By Leilanie G. Adriano
Staff reporter

Piddig, Ilocos Norte—The Sangguniang Bayan here has declared on Nov. 17 the 204-year-old St. Anne parish church as a heritage structure.

Sponsored by the committee of the whole, municipal council ordinance no. 2014-11-175, declaring the old Piddig church as a historical landmark and natural heritage was unanimously approved by the body.

Local officials said the St. Anne Parish Church is characteristically unique because among the old colonial churches in Ilocos Norte, it is the only one that is built atop a hill and fronting south instead of west. It is reached through a grand central stairway that opens to a wide patio or courtyard bordered by stone and brick fence.

“Despite the closure which every church officials in the Diocese of Laoag and the parishioners of Piddig hope would only be temporary, it is the collective desire of all concerned that the church would be kept that way for its historical value until its restoration and repair would become feasible,” the ordinance stated.

Records show the wooden portion of the church and convent were destroyed by fire in 1870.

These may have been provisional buildings in earlier time. The bricks sections of the church—the buttresses, including a pair of step buttresses, upper portions of the walls, the baptistery, and the nave walls behind the façade, as well as the bricks bell tower and convent—may have been added after the fire.

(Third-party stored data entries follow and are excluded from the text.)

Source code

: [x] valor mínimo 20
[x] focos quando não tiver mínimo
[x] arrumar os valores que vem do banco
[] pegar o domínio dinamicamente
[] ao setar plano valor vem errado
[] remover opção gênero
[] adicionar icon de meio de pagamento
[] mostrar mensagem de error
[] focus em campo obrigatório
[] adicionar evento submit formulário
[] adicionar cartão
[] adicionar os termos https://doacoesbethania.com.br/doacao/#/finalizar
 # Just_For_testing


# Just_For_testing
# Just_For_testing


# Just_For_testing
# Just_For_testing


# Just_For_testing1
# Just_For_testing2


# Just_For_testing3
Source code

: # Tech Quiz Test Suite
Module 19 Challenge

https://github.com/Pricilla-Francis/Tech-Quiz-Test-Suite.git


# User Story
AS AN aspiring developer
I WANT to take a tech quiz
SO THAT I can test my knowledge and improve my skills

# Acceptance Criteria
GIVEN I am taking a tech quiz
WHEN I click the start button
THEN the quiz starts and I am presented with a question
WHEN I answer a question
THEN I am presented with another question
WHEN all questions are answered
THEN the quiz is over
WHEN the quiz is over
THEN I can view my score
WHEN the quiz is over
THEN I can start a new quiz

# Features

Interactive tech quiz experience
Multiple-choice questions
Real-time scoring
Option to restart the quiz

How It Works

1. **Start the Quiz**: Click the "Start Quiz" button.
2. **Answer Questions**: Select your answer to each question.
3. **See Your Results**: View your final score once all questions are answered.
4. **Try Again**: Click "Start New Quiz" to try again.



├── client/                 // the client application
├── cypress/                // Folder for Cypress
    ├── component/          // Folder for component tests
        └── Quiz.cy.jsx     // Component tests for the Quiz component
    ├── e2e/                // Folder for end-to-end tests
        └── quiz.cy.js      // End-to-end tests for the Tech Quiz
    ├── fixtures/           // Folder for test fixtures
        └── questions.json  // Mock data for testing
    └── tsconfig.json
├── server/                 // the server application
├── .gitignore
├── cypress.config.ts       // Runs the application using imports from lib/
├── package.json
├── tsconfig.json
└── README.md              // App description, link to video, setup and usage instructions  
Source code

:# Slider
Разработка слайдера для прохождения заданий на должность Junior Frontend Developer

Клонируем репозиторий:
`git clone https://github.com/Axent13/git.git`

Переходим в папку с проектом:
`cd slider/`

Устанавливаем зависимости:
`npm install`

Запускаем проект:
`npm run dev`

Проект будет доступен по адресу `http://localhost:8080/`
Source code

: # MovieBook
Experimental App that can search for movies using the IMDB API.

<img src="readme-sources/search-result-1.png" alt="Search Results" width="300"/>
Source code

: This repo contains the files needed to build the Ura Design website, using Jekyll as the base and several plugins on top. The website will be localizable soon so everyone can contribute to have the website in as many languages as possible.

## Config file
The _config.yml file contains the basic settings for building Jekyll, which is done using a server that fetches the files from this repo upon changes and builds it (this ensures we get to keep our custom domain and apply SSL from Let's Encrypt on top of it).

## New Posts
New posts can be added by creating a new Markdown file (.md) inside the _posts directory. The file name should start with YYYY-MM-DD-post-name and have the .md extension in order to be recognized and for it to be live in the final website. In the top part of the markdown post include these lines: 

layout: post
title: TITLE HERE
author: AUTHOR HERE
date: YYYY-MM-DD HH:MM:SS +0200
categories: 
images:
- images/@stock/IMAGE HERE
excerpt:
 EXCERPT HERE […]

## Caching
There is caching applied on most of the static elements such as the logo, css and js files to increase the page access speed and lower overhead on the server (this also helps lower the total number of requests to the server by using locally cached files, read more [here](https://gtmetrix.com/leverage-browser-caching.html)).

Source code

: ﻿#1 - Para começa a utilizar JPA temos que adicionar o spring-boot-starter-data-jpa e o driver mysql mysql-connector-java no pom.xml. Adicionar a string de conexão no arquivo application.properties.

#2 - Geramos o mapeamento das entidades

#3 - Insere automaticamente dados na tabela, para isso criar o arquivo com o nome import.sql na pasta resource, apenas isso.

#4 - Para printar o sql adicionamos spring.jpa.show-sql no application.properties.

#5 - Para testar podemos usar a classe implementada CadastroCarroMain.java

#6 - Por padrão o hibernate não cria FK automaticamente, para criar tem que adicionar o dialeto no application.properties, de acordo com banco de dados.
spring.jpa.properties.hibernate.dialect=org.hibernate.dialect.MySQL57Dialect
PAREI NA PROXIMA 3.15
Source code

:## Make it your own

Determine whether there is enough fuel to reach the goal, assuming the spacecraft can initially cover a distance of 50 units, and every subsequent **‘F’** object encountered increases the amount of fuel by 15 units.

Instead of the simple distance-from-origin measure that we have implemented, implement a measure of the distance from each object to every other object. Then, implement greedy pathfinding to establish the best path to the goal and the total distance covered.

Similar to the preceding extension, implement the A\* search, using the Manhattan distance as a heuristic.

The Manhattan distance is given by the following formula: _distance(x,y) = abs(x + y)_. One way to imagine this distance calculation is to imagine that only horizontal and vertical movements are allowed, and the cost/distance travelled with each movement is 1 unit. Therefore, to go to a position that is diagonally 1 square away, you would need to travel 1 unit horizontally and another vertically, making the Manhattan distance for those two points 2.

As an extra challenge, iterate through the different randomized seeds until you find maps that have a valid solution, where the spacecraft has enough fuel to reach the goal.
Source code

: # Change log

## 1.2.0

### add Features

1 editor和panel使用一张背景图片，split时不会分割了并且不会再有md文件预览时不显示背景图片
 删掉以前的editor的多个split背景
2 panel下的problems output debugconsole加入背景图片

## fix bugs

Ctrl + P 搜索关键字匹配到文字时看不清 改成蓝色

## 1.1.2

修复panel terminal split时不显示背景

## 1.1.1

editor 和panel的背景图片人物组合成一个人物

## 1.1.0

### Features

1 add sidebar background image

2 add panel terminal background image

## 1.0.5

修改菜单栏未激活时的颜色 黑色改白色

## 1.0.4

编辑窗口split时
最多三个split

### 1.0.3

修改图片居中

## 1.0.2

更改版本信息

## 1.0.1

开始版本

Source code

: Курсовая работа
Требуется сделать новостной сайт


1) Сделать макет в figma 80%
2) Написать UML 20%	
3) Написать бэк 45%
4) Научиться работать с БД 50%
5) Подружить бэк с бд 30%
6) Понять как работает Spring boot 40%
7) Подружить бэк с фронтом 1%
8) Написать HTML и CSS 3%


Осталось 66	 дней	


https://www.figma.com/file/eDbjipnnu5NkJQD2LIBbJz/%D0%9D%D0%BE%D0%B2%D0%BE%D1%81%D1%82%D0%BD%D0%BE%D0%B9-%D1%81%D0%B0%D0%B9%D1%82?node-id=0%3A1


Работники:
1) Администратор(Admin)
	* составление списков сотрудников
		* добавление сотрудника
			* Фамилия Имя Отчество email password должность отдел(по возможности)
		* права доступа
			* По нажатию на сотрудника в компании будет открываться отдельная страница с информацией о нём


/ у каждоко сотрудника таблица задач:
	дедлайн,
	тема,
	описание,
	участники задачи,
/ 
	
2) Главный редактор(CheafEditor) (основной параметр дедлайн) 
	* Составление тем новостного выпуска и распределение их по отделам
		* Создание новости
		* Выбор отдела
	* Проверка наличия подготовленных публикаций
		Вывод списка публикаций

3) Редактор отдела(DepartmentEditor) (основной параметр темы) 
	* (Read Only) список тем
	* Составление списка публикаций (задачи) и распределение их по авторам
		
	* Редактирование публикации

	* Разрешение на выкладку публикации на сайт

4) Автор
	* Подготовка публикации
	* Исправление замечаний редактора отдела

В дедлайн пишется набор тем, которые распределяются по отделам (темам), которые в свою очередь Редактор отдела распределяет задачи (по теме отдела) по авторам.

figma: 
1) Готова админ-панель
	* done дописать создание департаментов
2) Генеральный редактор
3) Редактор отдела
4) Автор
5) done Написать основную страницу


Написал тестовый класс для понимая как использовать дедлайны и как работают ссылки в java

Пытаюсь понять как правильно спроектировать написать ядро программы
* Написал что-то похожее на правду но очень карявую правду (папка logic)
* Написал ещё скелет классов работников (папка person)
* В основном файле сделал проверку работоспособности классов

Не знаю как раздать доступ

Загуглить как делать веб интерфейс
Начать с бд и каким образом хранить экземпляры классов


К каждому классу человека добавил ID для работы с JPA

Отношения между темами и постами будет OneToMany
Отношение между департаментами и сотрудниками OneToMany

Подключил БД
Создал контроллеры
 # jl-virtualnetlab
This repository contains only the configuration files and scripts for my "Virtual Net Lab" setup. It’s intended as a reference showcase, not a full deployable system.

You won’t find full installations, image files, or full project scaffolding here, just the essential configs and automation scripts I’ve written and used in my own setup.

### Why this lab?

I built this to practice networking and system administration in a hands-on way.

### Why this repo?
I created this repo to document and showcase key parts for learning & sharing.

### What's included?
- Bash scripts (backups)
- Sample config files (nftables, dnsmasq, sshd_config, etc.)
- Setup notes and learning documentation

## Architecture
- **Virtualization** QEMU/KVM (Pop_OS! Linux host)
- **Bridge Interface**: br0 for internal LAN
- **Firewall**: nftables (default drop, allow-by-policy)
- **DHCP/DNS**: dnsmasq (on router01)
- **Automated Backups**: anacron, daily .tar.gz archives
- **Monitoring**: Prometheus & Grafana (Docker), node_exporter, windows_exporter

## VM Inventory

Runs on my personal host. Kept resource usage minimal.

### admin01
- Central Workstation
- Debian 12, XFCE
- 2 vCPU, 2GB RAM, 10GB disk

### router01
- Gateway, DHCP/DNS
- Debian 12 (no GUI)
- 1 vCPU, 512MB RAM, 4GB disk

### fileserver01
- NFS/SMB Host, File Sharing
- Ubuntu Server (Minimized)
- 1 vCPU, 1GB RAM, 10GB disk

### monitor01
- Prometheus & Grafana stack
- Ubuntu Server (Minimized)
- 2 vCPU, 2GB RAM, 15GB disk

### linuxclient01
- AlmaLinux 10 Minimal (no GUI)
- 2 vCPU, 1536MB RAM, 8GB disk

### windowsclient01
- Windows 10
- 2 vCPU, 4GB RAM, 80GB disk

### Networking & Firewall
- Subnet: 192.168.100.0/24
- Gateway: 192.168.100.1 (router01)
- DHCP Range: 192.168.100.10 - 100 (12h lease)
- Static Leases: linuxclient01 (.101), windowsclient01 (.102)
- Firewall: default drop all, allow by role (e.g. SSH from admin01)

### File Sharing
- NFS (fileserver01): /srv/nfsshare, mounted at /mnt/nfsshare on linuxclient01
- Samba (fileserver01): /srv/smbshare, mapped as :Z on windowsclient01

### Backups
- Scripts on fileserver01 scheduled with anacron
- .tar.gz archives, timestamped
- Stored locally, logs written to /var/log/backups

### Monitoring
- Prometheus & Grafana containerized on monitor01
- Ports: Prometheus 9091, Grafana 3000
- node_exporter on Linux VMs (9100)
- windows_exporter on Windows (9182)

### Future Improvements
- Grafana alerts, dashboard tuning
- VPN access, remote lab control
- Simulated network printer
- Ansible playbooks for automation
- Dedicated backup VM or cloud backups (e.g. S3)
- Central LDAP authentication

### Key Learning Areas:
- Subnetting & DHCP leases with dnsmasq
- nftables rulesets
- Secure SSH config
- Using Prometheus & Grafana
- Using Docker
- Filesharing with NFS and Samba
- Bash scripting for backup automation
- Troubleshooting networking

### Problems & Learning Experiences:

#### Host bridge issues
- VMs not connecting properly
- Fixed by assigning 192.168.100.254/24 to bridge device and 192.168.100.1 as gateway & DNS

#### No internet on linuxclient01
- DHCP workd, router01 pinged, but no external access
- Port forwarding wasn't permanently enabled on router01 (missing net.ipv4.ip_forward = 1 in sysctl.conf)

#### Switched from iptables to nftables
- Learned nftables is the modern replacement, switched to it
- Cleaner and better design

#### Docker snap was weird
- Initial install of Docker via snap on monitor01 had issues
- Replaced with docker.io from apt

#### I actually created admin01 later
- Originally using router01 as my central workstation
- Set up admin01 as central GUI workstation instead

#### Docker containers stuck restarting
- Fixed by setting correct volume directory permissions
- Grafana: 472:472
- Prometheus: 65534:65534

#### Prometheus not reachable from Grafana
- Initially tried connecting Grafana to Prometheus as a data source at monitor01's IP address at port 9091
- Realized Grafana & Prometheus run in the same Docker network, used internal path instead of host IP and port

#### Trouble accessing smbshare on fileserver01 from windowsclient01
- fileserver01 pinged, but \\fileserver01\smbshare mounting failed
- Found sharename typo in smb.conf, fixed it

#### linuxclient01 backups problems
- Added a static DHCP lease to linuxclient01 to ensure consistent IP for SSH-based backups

According to experts, the mortar used on the walls are made of lime, molasses and egg white, a revelation that gives enduring proof of the Piddigueños’ hardships and sacrifices in contributing labor and materials for the construction of the church.

For safety reason, engineering experts who inspected the old church building has declared the church as “unfit for human occupancy” which prompted Laoag Bishop Renato Mayugba to shut its doors to mass goers on Sept. 14.

Piddig, some 21 km from the capital Laoag City, is a former “visita” [a community with a chapel] of neighboring Dingras town. In 1798, Piddig was established as a town and St. Anne parish was created by the Augustinians in 1810.

During the Philippine-American War, a five-member team of Filipino guerrillas used the church as a base to repel American attacks.

The church survived a 6.9 magnitude earthquake in March of 1931 that left big cracks in the walls and toppled the top level of its bell tower.

During the Japanese occupation, the convent and the sacristy were burned, leading to the destruction of its parish records. The church’s facade and its interior were restored in 1965.


The convent was later repaired and converted into a parochial school, the St. Anne Academy, church records showed.